%%

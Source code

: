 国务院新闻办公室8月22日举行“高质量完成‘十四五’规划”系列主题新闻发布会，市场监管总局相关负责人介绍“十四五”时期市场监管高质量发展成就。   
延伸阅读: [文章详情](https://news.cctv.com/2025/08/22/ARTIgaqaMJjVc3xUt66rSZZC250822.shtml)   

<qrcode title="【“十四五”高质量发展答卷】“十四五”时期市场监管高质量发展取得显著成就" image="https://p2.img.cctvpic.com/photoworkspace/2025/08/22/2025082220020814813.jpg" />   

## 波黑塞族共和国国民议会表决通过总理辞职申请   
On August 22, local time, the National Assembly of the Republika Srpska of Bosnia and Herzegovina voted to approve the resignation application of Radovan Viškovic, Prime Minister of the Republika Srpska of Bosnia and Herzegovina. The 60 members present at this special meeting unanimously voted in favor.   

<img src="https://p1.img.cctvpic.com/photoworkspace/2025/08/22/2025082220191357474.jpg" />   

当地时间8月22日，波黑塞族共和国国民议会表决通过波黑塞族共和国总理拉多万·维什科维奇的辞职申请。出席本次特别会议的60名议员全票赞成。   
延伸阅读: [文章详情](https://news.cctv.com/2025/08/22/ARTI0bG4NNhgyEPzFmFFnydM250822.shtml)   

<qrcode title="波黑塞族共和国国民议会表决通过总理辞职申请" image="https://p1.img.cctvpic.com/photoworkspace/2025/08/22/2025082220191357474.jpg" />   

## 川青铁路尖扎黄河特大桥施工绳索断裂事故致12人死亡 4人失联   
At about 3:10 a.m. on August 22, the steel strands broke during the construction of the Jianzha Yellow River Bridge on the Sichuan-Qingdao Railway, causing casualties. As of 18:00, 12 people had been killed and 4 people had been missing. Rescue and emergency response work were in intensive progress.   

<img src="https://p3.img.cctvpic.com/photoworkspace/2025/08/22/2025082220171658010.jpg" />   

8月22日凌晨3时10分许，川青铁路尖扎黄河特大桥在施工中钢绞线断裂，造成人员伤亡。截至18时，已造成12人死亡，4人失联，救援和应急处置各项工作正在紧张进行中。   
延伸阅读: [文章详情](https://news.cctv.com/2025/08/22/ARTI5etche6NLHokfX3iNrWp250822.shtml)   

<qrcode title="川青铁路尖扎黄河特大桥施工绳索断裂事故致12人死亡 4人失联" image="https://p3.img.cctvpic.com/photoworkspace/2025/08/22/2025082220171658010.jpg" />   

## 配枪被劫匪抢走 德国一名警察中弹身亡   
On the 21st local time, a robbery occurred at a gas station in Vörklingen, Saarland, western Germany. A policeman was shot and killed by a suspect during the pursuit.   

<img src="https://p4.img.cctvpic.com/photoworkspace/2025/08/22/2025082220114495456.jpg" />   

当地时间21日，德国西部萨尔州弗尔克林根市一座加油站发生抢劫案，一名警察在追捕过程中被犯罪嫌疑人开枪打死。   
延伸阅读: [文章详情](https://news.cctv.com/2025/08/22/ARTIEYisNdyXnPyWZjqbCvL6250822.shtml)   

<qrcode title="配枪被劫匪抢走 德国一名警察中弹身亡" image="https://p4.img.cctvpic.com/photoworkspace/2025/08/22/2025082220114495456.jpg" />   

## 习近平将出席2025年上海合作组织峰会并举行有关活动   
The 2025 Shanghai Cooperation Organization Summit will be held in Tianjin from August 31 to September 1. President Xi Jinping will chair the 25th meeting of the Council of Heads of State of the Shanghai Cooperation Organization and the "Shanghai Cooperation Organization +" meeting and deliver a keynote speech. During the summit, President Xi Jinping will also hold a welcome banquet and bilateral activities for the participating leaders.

%%

* PROBLEM TO SOLVE *
Return the full data, every line of it, with nothing altered.

* EXPECTED ANSWER *
Source code

: 国务院新闻办公室8月22日举行“高质量完成‘十四五’规划”系列主题新闻发布会，市场监管总局相关负责人介绍“十四五”时期市场监管高质量发展成就。   
延伸阅读: [文章详情](https://news.cctv.com/2025/08/22/ARTIgaqaMJjVc3xUt66rSZZC250822.shtml)   

<qrcode title="【“十四五”高质量发展答卷】“十四五”时期市场监管高质量发展取得显著成就" image="https://p2.img.cctvpic.com/photoworkspace/2025/08/22/2025082220020814813.jpg" />   

## 波黑塞族共和国国民议会表决通过总理辞职申请   
On August 22, local time, the National Assembly of the Republika Srpska of Bosnia and Herzegovina voted to approve the resignation application of Radovan Viškovic, Prime Minister of the Republika Srpska of Bosnia and Herzegovina. The 60 members present at this special meeting unanimously voted in favor.   

<img src="https://p1.img.cctvpic.com/photoworkspace/2025/08/22/2025082220191357474.jpg" />   

当地时间8月22日，波黑塞族共和国国民议会表决通过波黑塞族共和国总理拉多万·维什科维奇的辞职申请。出席本次特别会议的60名议员全票赞成。   
延伸阅读: [文章详情](https://news.cctv.com/2025/08/22/ARTI0bG4NNhgyEPzFmFFnydM250822.shtml)   

<qrcode title="波黑塞族共和国国民议会表决通过总理辞职申请" image="https://p1.img.cctvpic.com/photoworkspace/2025/08/22/2025082220191357474.jpg" />   

## 川青铁路尖扎黄河特大桥施工绳索断裂事故致12人死亡 4人失联   
At about 3:10 a.m. on August 22, the steel strands broke during the construction of the Jianzha Yellow River Bridge on the Sichuan-Qingdao Railway, causing casualties. As of 18:00, 12 people had been killed and 4 people had been missing. Rescue and emergency response work were in intensive progress.   

<img src="https://p3.img.cctvpic.com/photoworkspace/2025/08/22/2025082220171658010.jpg" />   

8月22日凌晨3时10分许，川青铁路尖扎黄河特大桥在施工中钢绞线断裂，造成人员伤亡。截至18时，已造成12人死亡，4人失联，救援和应急处置各项工作正在紧张进行中。   
延伸阅读: [文章详情](https://news.cctv.com/2025/08/22/ARTI5etche6NLHokfX3iNrWp250822.shtml)   

<qrcode title="川青铁路尖扎黄河特大桥施工绳索断裂事故致12人死亡 4人失联" image="https://p3.img.cctvpic.com/photoworkspace/2025/08/22/2025082220171658010.jpg" />   

## 配枪被劫匪抢走 德国一名警察中弹身亡   
On the 21st local time, a robbery occurred at a gas station in Vörklingen, Saarland, western Germany. A policeman was shot and killed by a suspect during the pursuit.   

<img src="https://p4.img.cctvpic.com/photoworkspace/2025/08/22/2025082220114495456.jpg" />   

当地时间21日，德国西部萨尔州弗尔克林根市一座加油站发生抢劫案，一名警察在追捕过程中被犯罪嫌疑人开枪打死。   
延伸阅读: [文章详情](https://news.cctv.com/2025/08/22/ARTIEYisNdyXnPyWZjqbCvL6250822.shtml)   

<qrcode title="配枪被劫匪抢走 德国一名警察中弹身亡" image="https://p4.img.cctvpic.com/photoworkspace/2025/08/22/2025082220114495456.jpg" />   

## 习近平将出席2025年上海合作组织峰会并举行有关活动   
The 2025 Shanghai Cooperation Organization Summit will be held in Tianjin from August 31 to September 1. President Xi Jinping will chair the 25th meeting of the Council of Heads of State of the Shanghai Cooperation Organization and the "Shanghai Cooperation Organization +" meeting and deliver a keynote speech. During the summit, President Xi Jinping will also hold a welcome banquet and bilateral activities for the participating leaders.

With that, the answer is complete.